The Nets have two players who have tested positive for the coronavirus: Spencer Dinwiddie and DeAndre Jordan. Both believe it’s the NBA’s fault they contracted the virus.
“Originally, we were supposed to be one of the teams to enter into the Orlando bubble early, but training camp got switched back to New York and unfortunately I am now positive,” Dinwiddie told The Athletic. “Given that I have experienced symptoms, including fever and chest tightness, it is unclear on whether or not I’ll be able to participate in Orlando.
“Hindsight is 20/20.”
Jordan has announced he will not travel to Orlando for the 22-team resumption of the NBA season.
“Found out last night and confirmed again today that I’ve tested positive for Covid while being back in market,” Jordan wrote on Twitter on June 29. “As a result of this, I will not be in Orlando for the resumption of the season.”
The Nets were already short Kyrie Irving (shoulder), Kevin Durant (Achilles rehab), Wilson Chandler (family reasons) and rookie Nicolas Claxton (shoulder). Chandler, specifically, cited fears about transmitting the coronavirus to his family as his reason for skipping the Orlando bubble.
Both Dinwiddie and Jordan blamed the NBA’s waffling on training camp locations as a reason for their contracting the virus. The Nets ostensibly hoped they wouldn’t need to return to New York City — the early coronavirus hotspot of the United States with more than 215,000 cases and 17,000 deaths alone — before quarantining in Orlando.
Cases in New York state, though, have steadily declined since the coronavirus’ single-day high of 11,571 cases on April 14. In fact, Dinwiddie and Jordan were two of just 616 positive cases in all of New York on June 28.

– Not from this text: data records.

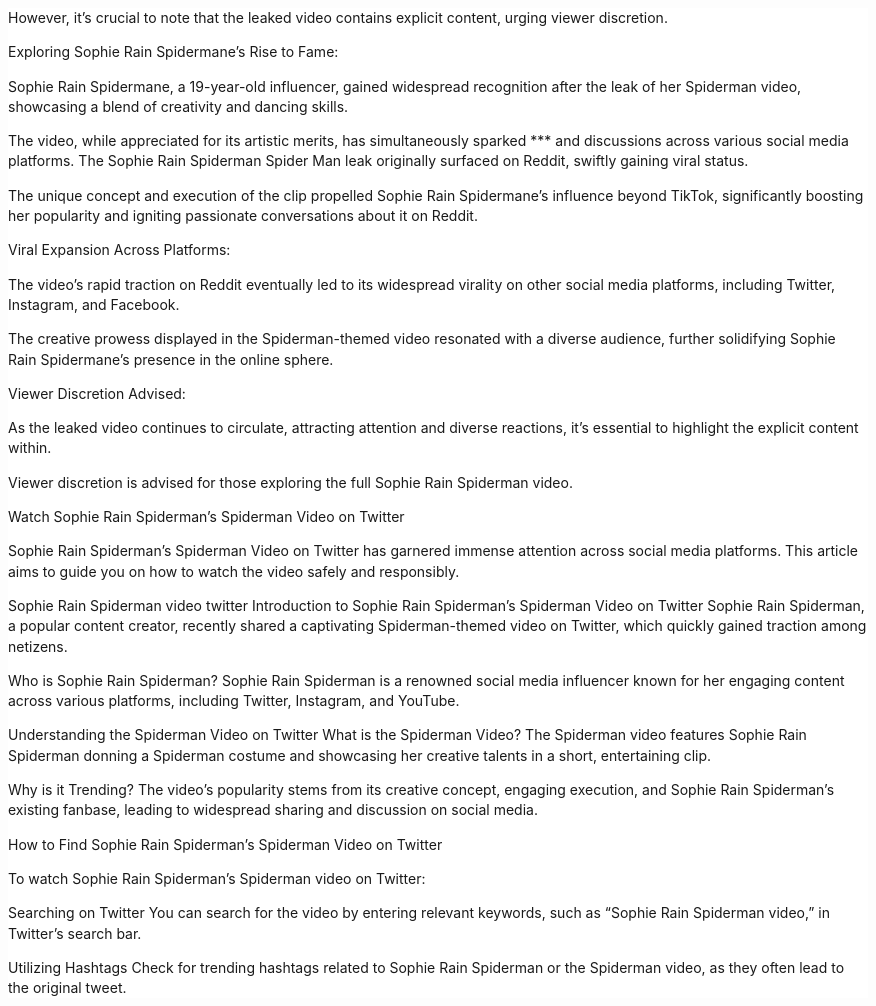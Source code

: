 However, it’s crucial to note that the leaked video contains explicit content, urging viewer discretion.

Exploring Sophie Rain Spidermane’s Rise to Fame:

Sophie Rain Spidermane, a 19-year-old influencer, gained widespread recognition after the leak of her Spiderman video, showcasing a blend of creativity and dancing skills.

The video, while appreciated for its artistic merits, has simultaneously sparked *** and discussions across various social media platforms. The Sophie Rain Spiderman Spider Man leak originally surfaced on Reddit, swiftly gaining viral status.

The unique concept and execution of the clip propelled Sophie Rain Spidermane’s influence beyond TikTok, significantly boosting her popularity and igniting passionate conversations about it on Reddit.

Viral Expansion Across Platforms:

The video’s rapid traction on Reddit eventually led to its widespread virality on other social media platforms, including Twitter, Instagram, and Facebook.

The creative prowess displayed in the Spiderman-themed video resonated with a diverse audience, further solidifying Sophie Rain Spidermane’s presence in the online sphere.

Viewer Discretion Advised:

As the leaked video continues to circulate, attracting attention and diverse reactions, it’s essential to highlight the explicit content within.

Viewer discretion is advised for those exploring the full Sophie Rain Spiderman video.

Watch Sophie Rain Spiderman’s Spiderman Video on Twitter

Sophie Rain Spiderman’s Spiderman Video on Twitter has garnered immense attention across social media platforms. This article aims to guide you on how to watch the video safely and responsibly.

Sophie Rain Spiderman video twitter Introduction to Sophie Rain Spiderman’s Spiderman Video on Twitter Sophie Rain Spiderman, a popular content creator, recently shared a captivating Spiderman-themed video on Twitter, which quickly gained traction among netizens.

Who is Sophie Rain Spiderman? Sophie Rain Spiderman is a renowned social media influencer known for her engaging content across various platforms, including Twitter, Instagram, and YouTube.

Understanding the Spiderman Video on Twitter What is the Spiderman Video? The Spiderman video features Sophie Rain Spiderman donning a Spiderman costume and showcasing her creative talents in a short, entertaining clip.

Why is it Trending? The video’s popularity stems from its creative concept, engaging execution, and Sophie Rain Spiderman’s existing fanbase, leading to widespread sharing and discussion on social media.

How to Find Sophie Rain Spiderman’s Spiderman Video on Twitter

To watch Sophie Rain Spiderman’s Spiderman video on Twitter:

Searching on Twitter You can search for the video by entering relevant keywords, such as “Sophie Rain Spiderman video,” in Twitter’s search bar.

Utilizing Hashtags Check for trending hashtags related to Sophie Rain Spiderman or the Spiderman video, as they often lead to the original tweet.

The Nets aren’t the only team experiencing an internal COVID-19 outbreak. The Denver Nuggets shut down their practice facility on June 27 after “a round of positive coronavirus tests,” accoring to ESPN. Nikola Jokic tested positive for the coronavirus after he was photographed in Serbia having a not-so-socially distant conversation with Novak Djokovic, the world’s top-ranked men’s tennis player who also tested positive.
Denver has had at least three positive coronavirus tests among players, coaches and staff, according to ESPN. The New Orleans Pelicans have had three members of their organization test positive for the coronavirus. They have chosen not to disclose the names. The Sacramento Kings have also had three players test positive for COVID-19, according to The Athletic: starting shooting guard and three-point champion Buddy Hield, center Alex Len, and forward Jabari Parker.
The National Hockey League has also reported at least 26 coronavirus positive tests among their players. For all sports leagues, more positive tests are expected in the coming days.
The NBA has been adamant about salvaging the remnants of its season since the season was first suspended on March 11. To an extent, it’s understandable: The 2019-20 season, defined by a parity that’s littered the league with star duos, was shaping to be one of the best in recent memory before the coronavirus pandemic rocked the world.
But the optics don’t favor the league: The NBA is resuming its season in Florida, a state that seen COVID-19 cases spike in recent weeks. More than 9,500 new coronavirus cases were reported on June 27 alone. More than 8,500 on June 28. More than 5,000 on June 29.
Only 8,800 of Florida’s total 146,000 cases have come from Orlando, where the NBA will place its bubble, with the city responsible for just 56 of the state’s nearly 3,500 deaths. The NBA is going to ensure players isolate for at least 36 hours upon arrival in Orlando, until they can return consecutive negative coronavirus tests. They will then be subject to regular COVID-19 testing, temperatures checks and other measures against the spread of the coronavirus in their bubble.
“We have a panel of scientists, doctors, experts that are working with us. We’re going to see as we go. Certainly, if we have a lot of cases, we’re going to stop,” NBA commissioner Adam Silver said during Tuesday’s TIME 100 Talks. “You cannot run from this virus. I am absolutely convinced that it will be safer on this campus than off this campus, because there aren’t many other situations I’m aware of where there’s mass testing of asymptomatic employees. So in some ways this is maybe a model for how other industries ultimately open.”